Rather, the Club of Rome was right. We have reached, and passed, several of the limits. As their Reports emphasized, a complex system responds to the reaching of a limit by compensating. Texas no longer flows with oil? Extract it in Alaska, at much greater cost, and frightful environmental risk. Are noxious emissions and greenhouse gases from coal-fired power stations unacceptable? Dam up valleys clothed with forest or farm, expel mountain tribes from their homes, and use ‘clean’ hydroelectricity — until the dam silts up, as the Aswan High Dam has. Or opt for the crazy choice of nuclear power, the djinn of millennial pollution that’s best left in its bottle. How do you treat a ‘decommissioned’ nuclear facility?
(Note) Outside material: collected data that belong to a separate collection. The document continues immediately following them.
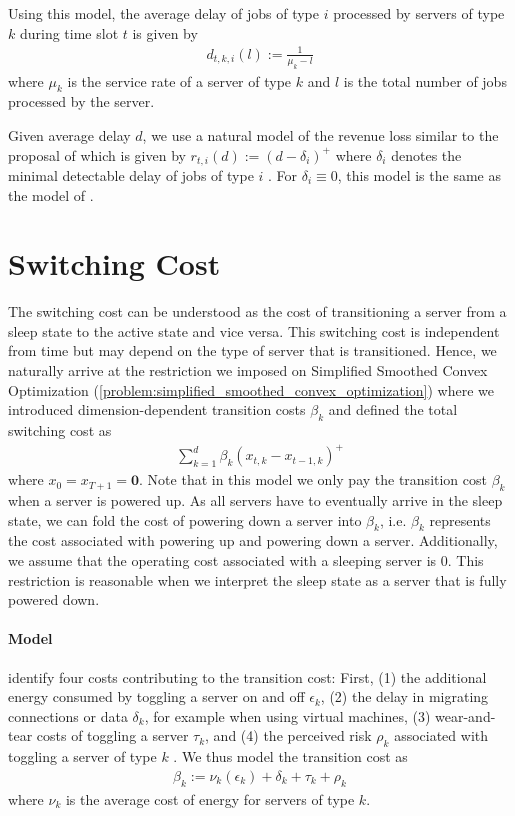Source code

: Using this model, the average delay of jobs of type $i$ processed by servers of type $k$ during time slot $t$ is given by \begin{align*}
    d_{t,k,i}(l) := \frac{1}{\mu_k - l}
\end{align*} where $\mu_k$ is the service rate of a server of type $k$ and $l$ is the total number of jobs processed by the server.

Given average delay $d$, we use a natural model of the revenue loss similar to the proposal of \citeauthor*{Lin2011} which is given by $r_{t,i}(d) := (d - \delta_i)^+$ where $\delta_i$ denotes the minimal detectable delay of jobs of type $i$ \cite{Lin2011}. For $\delta_i \equiv 0$, this model is the same as the model of \cite{Lin2012}.

\section{Switching Cost}

The switching cost can be understood as the cost of transitioning a server from a sleep state to the active state and vice versa. This switching cost is independent from time but may depend on the type of server that is transitioned. Hence, we naturally arrive at the restriction we imposed on Simplified Smoothed Convex Optimization (\autoref{problem:simplified_smoothed_convex_optimization}) where we introduced dimension-dependent transition costs $\beta_k$ and defined the total switching cost as \begin{align*}
    \sum_{k=1}^d \beta_k (x_{t,k} - x_{t-1,k})^+
\end{align*} where $x_0 = x_{T+1} = \mathbf{0}$. Note that in this model we only pay the transition cost $\beta_k$ when a server is powered up. As all servers have to eventually arrive in the sleep state, we can fold the cost of powering down a server into $\beta_k$, i.e. $\beta_k$ represents the cost associated with powering up and powering down a server. Additionally, we assume that the operating cost associated with a sleeping server is $0$. This restriction is reasonable when we interpret the sleep state as a server that is fully powered down.

\paragraph{Model} \citeauthor*{Lin2011} identify four costs contributing to the transition cost: First, (1) the additional energy consumed by toggling a server on and off $\epsilon_k$, (2) the delay in migrating connections or data $\delta_k$, for example when using virtual machines, (3) wear-and-tear costs of toggling a server $\tau_k$, and (4) the perceived risk $\rho_k$ associated with toggling a server of type $k$ \cite{Lin2011}. We thus model the transition cost as \begin{align*}
    \beta_k := \nu_k(\epsilon_k) + \delta_k + \tau_k + \rho_k
\end{align*} where $\nu_k$ is the average cost of energy for servers of type $k$.

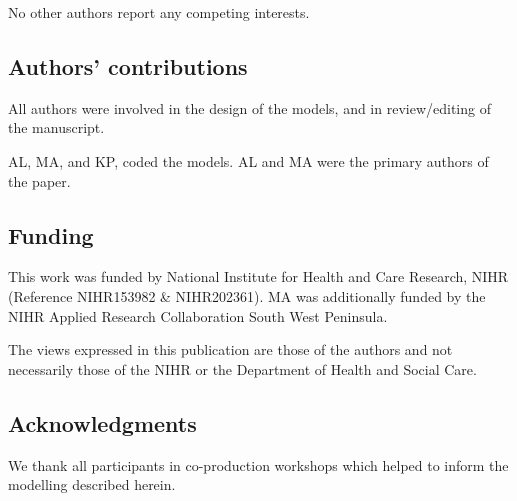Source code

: No other authors report any competing interests.

\subsection{Authors' contributions}

All authors were involved in the design of the models, and in review/editing of the manuscript.

AL, MA, and KP, coded the models. AL and MA were the primary authors of the paper.


\subsection*{Funding}

This work was funded by National Institute for Health and Care Research, NIHR (Reference NIHR153982 \& NIHR202361). MA was additionally funded by the NIHR Applied Research Collaboration South West Peninsula.

The views expressed in this publication are those of the authors and not necessarily those
of the NIHR or the Department of Health and Social Care.

\subsection*{Acknowledgments}

We thank all participants in co-production workshops which helped to inform the modelling described herein.

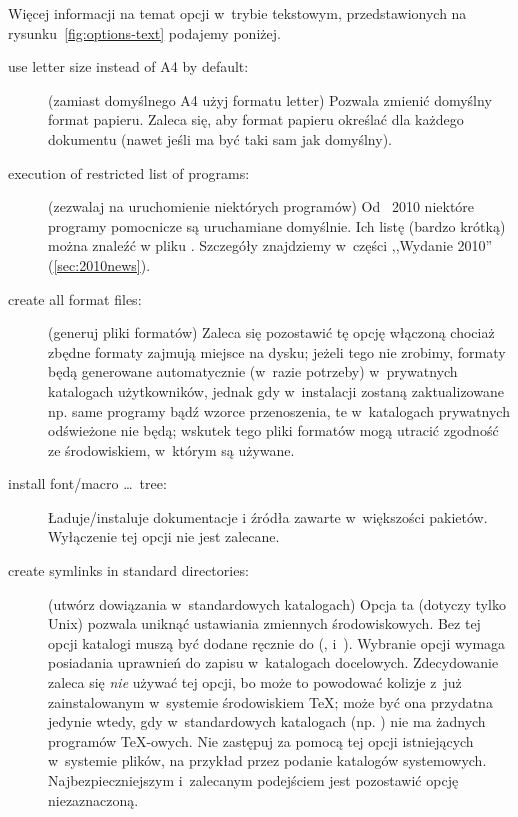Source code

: \documentclass{article}
\begin{document}
Więcej informacji na temat opcji w~trybie tekstowym, przedstawionych na
rysunku~\ref{fig:options-text} podajemy poniżej.
\begin{description}
\item[use letter size instead of A4 by default:] (zamiast domyślnego A4 użyj  formatu
 letter) Pozwala zmienić domyślny format papieru. Zaleca się, aby format papieru
 określać  dla każdego dokumentu (nawet jeśli ma być taki sam jak domyślny).

\item[execution of restricted list of programs:] (zezwalaj na uruchomienie
 niektórych programów) Od \TL\ 2010 niektóre programy pomocnicze są uruchamiane domyślnie.
 Ich listę (bardzo krótką) można znaleźć w pliku  .
 Szczegóły znajdziemy w~części ,,Wydanie 2010'' (\ref{sec:2010news}).

\item[create all format files:] (generuj pliki formatów)
 Zaleca się pozostawić tę opcję włączoną chociaż zbędne formaty zajmują miejsce na dysku;
 jeżeli tego nie zrobimy, formaty będą generowane automatycznie (w~razie potrzeby)
 w~prywatnych katalogach  użytkowników, jednak gdy w~instalacji
 zostaną zaktualizowane np. same programy bądź wzorce przenoszenia, te w~katalogach
 prywatnych odświeżone nie będą; wskutek tego pliki formatów mogą utracić zgodność
 ze środowiskiem, w~którym są używane.

\item[install font/macro \ldots\ tree:]  Ładuje/instaluje dokumentacje i źródła
 zawarte w~większości pakietów.  Wyłączenie tej opcji nie jest zalecane.

\item[create symlinks in standard directories:] (utwórz dowiązania
 w~standardowych katalogach) Opcja ta (dotyczy tylko Unix)  pozwala
 uniknąć ustawiania zmiennych środowiskowych. Bez tej opcji katalogi \TL{}
 muszą być dodane  ręcznie do (,  i~).
 Wybranie opcji wymaga posiadania uprawnień do zapisu w~katalogach docelowych.
 Zdecydowanie zaleca się  \emph{nie} używać tej opcji, bo może to powodować
 kolizje z~już zainstalowanym w~systemie środowiskiem \TeX; może być
 ona przydatna jedynie wtedy, gdy w~standardowych katalogach
 (np. ) nie ma żadnych programów
 \TeX-owych. Nie zastępuj za pomocą tej opcji istniejących w~systemie
 plików, na przykład przez podanie katalogów
 systemowych. Najbezpieczniejszym i~zalecanym podejściem jest
 pozostawić opcję niezaznaczoną.


\end{description}
\end{document}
Australians and Americans are fortunate to occupy two of the few remaining mountains of prosperity. They stand on a plain, much of which is already under the rising flood of destruction. Desperate wars of genocide, famines, the resurgence of savagery in the name of God, the emergence of new diseases, the tide of addictions sweeping the world, the loss of life and property to natural disasters on a scale never before seen, all are linked to global crowding, to massive environmental degradation. There are limits, and humanity has passed them.
Tim Flannery has persuasively argued that early man is responsible for the extinction of ‘the huge, the fierce and the strange’: animals that provided a lot of meat for the effort, or were our competitors, or were so specialised that habitat change exterminated them. Over and over, we entered paradise, then destroyed it through overuse, through explosively rapid breeding. His best-documented case is New Zealand. The ancestors of the Maori arrived perhaps 800 years ago, to a land teeming with birds, including the gigantic moa. There are great heaps of remains of wastefully used bird bodies dated to those times, but no indications of war. A mere few hundred years later, Europeans found warlike cannibals subsisting on scarce resources.
Flannery focuses on fossils, but history shows the same lesson. The great desert of the Indus Valley is man-made, by the ancient, irrigation-using civilisation of Harappa and Mohanjo-Daro. The Sahara was once the grain supply of Rome. When Europeans came to America, it was said that a chipmunk could go from ocean to ocean, without once touching ground. By the 1930’s, in less than four centuries, the American Midwest had become a dustbowl.
Time and again, in place after place, people have reached the limits of their local environment, and severely damaged it before coming into some kind of equilibrium with the remnants. Only the wilfully blind can ignore the evidence.
Pre-technological people had the excuse of ignorance. Also, the damage they caused took hundreds of years to manifest itself, and usually there was somewhere else to go. But, since the Industrial Revolution, knowledge has grown exponentially. We now know what we are doing to our planet. Our power to cause change has also increased exponentially. We are now an ever-increasing rush towards extinction, not on a local scale, but globally.